> TO DO
Give the count of lines below that include the word "where", and say nothing else.

Items from a data source
Start of Block

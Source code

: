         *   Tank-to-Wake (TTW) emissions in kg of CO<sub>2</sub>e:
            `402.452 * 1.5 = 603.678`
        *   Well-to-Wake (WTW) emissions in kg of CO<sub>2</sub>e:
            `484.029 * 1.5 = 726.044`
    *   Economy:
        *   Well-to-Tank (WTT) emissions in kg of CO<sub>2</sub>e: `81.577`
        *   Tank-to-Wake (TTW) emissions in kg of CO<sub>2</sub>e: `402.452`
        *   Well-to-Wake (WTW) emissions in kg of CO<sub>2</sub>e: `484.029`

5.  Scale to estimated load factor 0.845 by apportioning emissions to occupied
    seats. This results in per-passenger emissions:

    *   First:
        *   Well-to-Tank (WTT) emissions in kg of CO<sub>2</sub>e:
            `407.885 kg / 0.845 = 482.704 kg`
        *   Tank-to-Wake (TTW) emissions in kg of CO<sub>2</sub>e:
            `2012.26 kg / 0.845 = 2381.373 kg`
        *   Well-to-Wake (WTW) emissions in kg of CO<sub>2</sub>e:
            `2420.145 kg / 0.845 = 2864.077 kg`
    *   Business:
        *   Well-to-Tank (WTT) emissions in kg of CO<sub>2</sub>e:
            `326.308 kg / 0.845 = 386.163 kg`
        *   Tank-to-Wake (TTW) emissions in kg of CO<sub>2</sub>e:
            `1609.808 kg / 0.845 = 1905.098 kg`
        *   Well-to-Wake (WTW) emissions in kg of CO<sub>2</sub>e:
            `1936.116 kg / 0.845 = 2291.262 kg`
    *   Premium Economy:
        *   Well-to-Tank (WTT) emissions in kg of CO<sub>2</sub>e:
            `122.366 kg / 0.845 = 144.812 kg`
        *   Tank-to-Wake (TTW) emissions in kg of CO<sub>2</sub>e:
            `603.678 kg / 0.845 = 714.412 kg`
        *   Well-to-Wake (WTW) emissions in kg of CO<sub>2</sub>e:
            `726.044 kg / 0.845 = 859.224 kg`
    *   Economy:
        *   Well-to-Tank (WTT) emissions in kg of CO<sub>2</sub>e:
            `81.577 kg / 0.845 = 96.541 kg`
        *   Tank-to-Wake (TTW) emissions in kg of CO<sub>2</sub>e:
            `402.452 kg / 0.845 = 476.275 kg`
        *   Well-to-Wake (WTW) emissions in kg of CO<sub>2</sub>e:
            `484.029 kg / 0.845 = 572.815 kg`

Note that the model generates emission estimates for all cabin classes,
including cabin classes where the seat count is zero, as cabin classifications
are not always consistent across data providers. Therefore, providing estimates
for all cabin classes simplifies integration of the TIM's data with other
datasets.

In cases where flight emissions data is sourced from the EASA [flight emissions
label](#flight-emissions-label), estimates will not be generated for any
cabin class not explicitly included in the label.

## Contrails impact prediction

End of Block

> EXERCISE RESULT
2